*AIM OF THE EXERCISE*. Below are the entries to work from; restate word for word the portion that opens with the line containing "### 应用类型 <a" and closes with the line containing "文本生成与聊天助手的区别见下表：", keeping both.

[RECORDS]

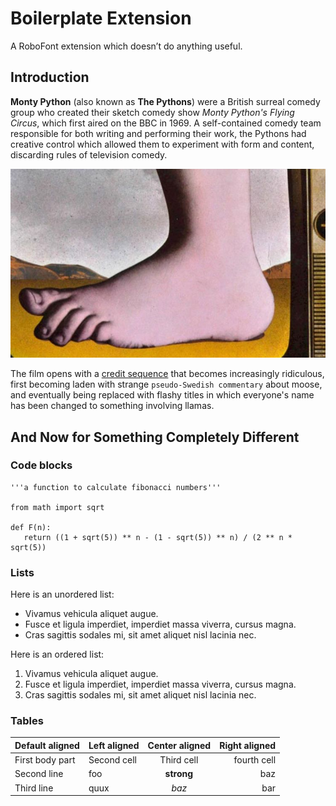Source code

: Boilerplate Extension
=====================

A RoboFont extension which doesn’t do anything useful.

## Introduction

**Monty Python** (also known as **The Pythons**) were a British surreal comedy group who created their sketch comedy show *Monty Python's Flying Circus*, which first aired on the BBC in 1969. A self-contained comedy team responsible for both writing and performing their work, the Pythons had creative control which allowed them to experiment with form and content, discarding rules of television comedy.

![this is a caption](foot.jpg)

The film opens with a [credit sequence](http://youtu.be/djKPvXDwXcs) that becomes increasingly ridiculous, first becoming laden with strange `pseudo-Swedish commentary` about moose, and eventually being replaced with flashy titles in which everyone's name has been changed to something involving llamas.

## And Now for Something Completely Different

### Code blocks

    '''a function to calculate fibonacci numbers'''
    
    from math import sqrt
    
    def F(n):
       return ((1 + sqrt(5)) ** n - (1 - sqrt(5)) ** n) / (2 ** n * sqrt(5))

### Lists

Here is an unordered list:

- Vivamus vehicula aliquet augue.
- Fusce et ligula imperdiet, imperdiet massa viverra, cursus magna.
- Cras sagittis sodales mi, sit amet aliquet nisl lacinia nec.

Here is an ordered list:

1. Vivamus vehicula aliquet augue.
2. Fusce et ligula imperdiet, imperdiet massa viverra, cursus magna.
3. Cras sagittis sodales mi, sit amet aliquet nisl lacinia nec.

### Tables

| Default aligned |Left aligned| Center aligned  | Right aligned  |
|-----------------|:-----------|:---------------:|---------------:|
| First body part |Second cell | Third cell      | fourth cell    |
| Second line     |foo         | **strong**      | baz            |
| Third line      |quux        | *baz*           | bar            |
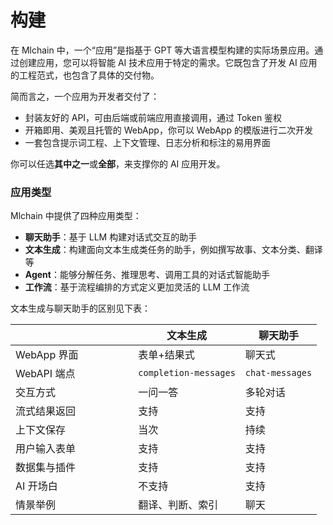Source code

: # 构建

在 Mlchain 中，一个“应用”是指基于 GPT 等大语言模型构建的实际场景应用。通过创建应用，您可以将智能 AI 技术应用于特定的需求。它既包含了开发 AI 应用的工程范式，也包含了具体的交付物。

简而言之，一个应用为开发者交付了：

* 封装友好的 API，可由后端或前端应用直接调用，通过 Token 鉴权
* 开箱即用、美观且托管的 WebApp，你可以 WebApp 的模版进行二次开发
* 一套包含提示词工程、上下文管理、日志分析和标注的易用界面

你可以任选**其中之一**或**全部**，来支撑你的 AI 应用开发。

### 应用类型 <a href="#application_type" id="application_type"></a>

Mlchain 中提供了四种应用类型：

* **聊天助手**：基于 LLM 构建对话式交互的助手
* **文本生成**：构建面向文本生成类任务的助手，例如撰写故事、文本分类、翻译等
* **Agent**：能够分解任务、推理思考、调用工具的对话式智能助手
* **工作流**：基于流程编排的方式定义更加灵活的 LLM 工作流

文本生成与聊天助手的区别见下表：

<table><thead><tr><th width="180.33333333333331"></th><th>文本生成</th><th>聊天助手</th></tr></thead><tbody><tr><td>WebApp 界面</td><td>表单+结果式</td><td>聊天式</td></tr><tr><td>WebAPI 端点</td><td><code>completion-messages</code></td><td><code>chat-messages</code></td></tr><tr><td>交互方式</td><td>一问一答</td><td>多轮对话</td></tr><tr><td>流式结果返回</td><td>支持</td><td>支持</td></tr><tr><td>上下文保存</td><td>当次</td><td>持续</td></tr><tr><td>用户输入表单</td><td>支持</td><td>支持</td></tr><tr><td>数据集与插件</td><td>支持</td><td>支持</td></tr><tr><td>AI 开场白</td><td>不支持</td><td>支持</td></tr><tr><td>情景举例</td><td>翻译、判断、索引</td><td>聊天</td></tr></tbody></table>

###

[/RECORDS]

*RESPONSE BELOW*.
### 应用类型 <a href="#application_type" id="application_type"></a>

Mlchain 中提供了四种应用类型：

* **聊天助手**：基于 LLM 构建对话式交互的助手
* **文本生成**：构建面向文本生成类任务的助手，例如撰写故事、文本分类、翻译等
* **Agent**：能够分解任务、推理思考、调用工具的对话式智能助手
* **工作流**：基于流程编排的方式定义更加灵活的 LLM 工作流

文本生成与聊天助手的区别见下表：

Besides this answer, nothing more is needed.